> _WORK TO COMPLETE_:
Return the entries below in full. Keep every word as it is.

> _EXERCISE DATA_:
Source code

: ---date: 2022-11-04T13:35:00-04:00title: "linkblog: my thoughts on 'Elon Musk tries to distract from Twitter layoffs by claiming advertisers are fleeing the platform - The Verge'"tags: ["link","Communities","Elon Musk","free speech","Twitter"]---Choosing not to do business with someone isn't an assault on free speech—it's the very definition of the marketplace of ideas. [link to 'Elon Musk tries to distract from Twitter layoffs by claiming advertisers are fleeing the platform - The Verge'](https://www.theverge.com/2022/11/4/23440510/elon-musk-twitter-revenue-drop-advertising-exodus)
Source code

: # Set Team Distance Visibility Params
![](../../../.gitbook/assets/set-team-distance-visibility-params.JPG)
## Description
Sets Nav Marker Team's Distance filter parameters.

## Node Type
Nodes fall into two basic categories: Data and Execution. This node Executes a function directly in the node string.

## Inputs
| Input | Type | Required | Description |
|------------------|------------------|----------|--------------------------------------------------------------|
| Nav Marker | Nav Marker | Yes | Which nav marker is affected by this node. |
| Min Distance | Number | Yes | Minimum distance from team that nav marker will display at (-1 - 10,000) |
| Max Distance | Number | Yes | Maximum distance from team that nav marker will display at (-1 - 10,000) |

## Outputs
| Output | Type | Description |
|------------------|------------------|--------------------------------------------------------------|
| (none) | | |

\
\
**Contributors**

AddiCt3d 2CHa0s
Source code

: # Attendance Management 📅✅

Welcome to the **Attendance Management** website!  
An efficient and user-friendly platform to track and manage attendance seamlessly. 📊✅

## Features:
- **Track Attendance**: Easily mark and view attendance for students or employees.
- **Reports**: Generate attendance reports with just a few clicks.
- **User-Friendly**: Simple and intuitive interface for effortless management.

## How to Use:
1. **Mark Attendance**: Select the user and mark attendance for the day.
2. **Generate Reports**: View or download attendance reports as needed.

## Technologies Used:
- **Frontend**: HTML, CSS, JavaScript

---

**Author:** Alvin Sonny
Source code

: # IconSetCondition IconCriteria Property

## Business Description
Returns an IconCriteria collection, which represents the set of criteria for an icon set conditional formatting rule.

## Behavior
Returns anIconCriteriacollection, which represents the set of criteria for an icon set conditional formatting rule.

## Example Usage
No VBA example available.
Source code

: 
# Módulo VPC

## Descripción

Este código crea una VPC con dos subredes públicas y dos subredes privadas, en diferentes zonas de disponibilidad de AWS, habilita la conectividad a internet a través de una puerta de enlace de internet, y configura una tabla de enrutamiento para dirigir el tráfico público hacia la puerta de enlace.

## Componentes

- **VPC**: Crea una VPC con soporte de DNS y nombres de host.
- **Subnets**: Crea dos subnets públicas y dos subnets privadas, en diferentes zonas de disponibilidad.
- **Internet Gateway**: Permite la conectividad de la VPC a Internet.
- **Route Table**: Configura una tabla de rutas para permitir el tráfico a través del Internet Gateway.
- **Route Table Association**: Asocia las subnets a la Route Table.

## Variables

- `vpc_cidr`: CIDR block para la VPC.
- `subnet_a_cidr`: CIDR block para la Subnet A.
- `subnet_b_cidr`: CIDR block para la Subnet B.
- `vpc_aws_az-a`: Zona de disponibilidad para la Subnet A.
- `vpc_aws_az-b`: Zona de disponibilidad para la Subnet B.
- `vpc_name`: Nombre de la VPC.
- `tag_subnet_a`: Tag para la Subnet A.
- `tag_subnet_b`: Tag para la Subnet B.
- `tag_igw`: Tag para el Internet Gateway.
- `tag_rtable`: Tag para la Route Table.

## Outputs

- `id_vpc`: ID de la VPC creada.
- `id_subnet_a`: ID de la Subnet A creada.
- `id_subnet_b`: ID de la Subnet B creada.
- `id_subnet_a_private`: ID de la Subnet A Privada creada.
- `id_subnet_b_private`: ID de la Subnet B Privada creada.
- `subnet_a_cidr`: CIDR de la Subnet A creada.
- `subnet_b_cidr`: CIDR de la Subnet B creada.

> _EXERCISE RESPONSE_:
Source code

: ---date: 2022-11-04T13:35:00-04:00title: "linkblog: my thoughts on 'Elon Musk tries to distract from Twitter layoffs by claiming advertisers are fleeing the platform - The Verge'"tags: ["link","Communities","Elon Musk","free speech","Twitter"]---Choosing not to do business with someone isn't an assault on free speech—it's the very definition of the marketplace of ideas. [link to 'Elon Musk tries to distract from Twitter layoffs by claiming advertisers are fleeing the platform - The Verge'](https://www.theverge.com/2022/11/4/23440510/elon-musk-twitter-revenue-drop-advertising-exodus)
Source code

: # Set Team Distance Visibility Params
![](../../../.gitbook/assets/set-team-distance-visibility-params.JPG)
## Description
Sets Nav Marker Team's Distance filter parameters.

## Node Type
Nodes fall into two basic categories: Data and Execution. This node Executes a function directly in the node string.

## Inputs
| Input | Type | Required | Description |
|------------------|------------------|----------|--------------------------------------------------------------|
| Nav Marker | Nav Marker | Yes | Which nav marker is affected by this node. |
| Min Distance | Number | Yes | Minimum distance from team that nav marker will display at (-1 - 10,000) |
| Max Distance | Number | Yes | Maximum distance from team that nav marker will display at (-1 - 10,000) |

## Outputs
| Output | Type | Description |
|------------------|------------------|--------------------------------------------------------------|
| (none) | | |

\
\
**Contributors**

AddiCt3d 2CHa0s
Source code

: # Attendance Management 📅✅

Welcome to the **Attendance Management** website!  
An efficient and user-friendly platform to track and manage attendance seamlessly. 📊✅

## Features:
- **Track Attendance**: Easily mark and view attendance for students or employees.
- **Reports**: Generate attendance reports with just a few clicks.
- **User-Friendly**: Simple and intuitive interface for effortless management.

## How to Use:
1. **Mark Attendance**: Select the user and mark attendance for the day.
2. **Generate Reports**: View or download attendance reports as needed.

## Technologies Used:
- **Frontend**: HTML, CSS, JavaScript

---

**Author:** Alvin Sonny
Source code

: # IconSetCondition IconCriteria Property

## Business Description
Returns an IconCriteria collection, which represents the set of criteria for an icon set conditional formatting rule.

## Behavior
Returns anIconCriteriacollection, which represents the set of criteria for an icon set conditional formatting rule.

## Example Usage
No VBA example available.
Source code

: 
# Módulo VPC

## Descripción

Este código crea una VPC con dos subredes públicas y dos subredes privadas, en diferentes zonas de disponibilidad de AWS, habilita la conectividad a internet a través de una puerta de enlace de internet, y configura una tabla de enrutamiento para dirigir el tráfico público hacia la puerta de enlace.

## Componentes

- **VPC**: Crea una VPC con soporte de DNS y nombres de host.
- **Subnets**: Crea dos subnets públicas y dos subnets privadas, en diferentes zonas de disponibilidad.
- **Internet Gateway**: Permite la conectividad de la VPC a Internet.
- **Route Table**: Configura una tabla de rutas para permitir el tráfico a través del Internet Gateway.
- **Route Table Association**: Asocia las subnets a la Route Table.

## Variables

- `vpc_cidr`: CIDR block para la VPC.
- `subnet_a_cidr`: CIDR block para la Subnet A.
- `subnet_b_cidr`: CIDR block para la Subnet B.
- `vpc_aws_az-a`: Zona de disponibilidad para la Subnet A.
- `vpc_aws_az-b`: Zona de disponibilidad para la Subnet B.
- `vpc_name`: Nombre de la VPC.
- `tag_subnet_a`: Tag para la Subnet A.
- `tag_subnet_b`: Tag para la Subnet B.
- `tag_igw`: Tag para el Internet Gateway.
- `tag_rtable`: Tag para la Route Table.

## Outputs

- `id_vpc`: ID de la VPC creada.
- `id_subnet_a`: ID de la Subnet A creada.
- `id_subnet_b`: ID de la Subnet B creada.
- `id_subnet_a_private`: ID de la Subnet A Privada creada.
- `id_subnet_b_private`: ID de la Subnet B Privada creada.
- `subnet_a_cidr`: CIDR de la Subnet A creada.
- `subnet_b_cidr`: CIDR de la Subnet B creada.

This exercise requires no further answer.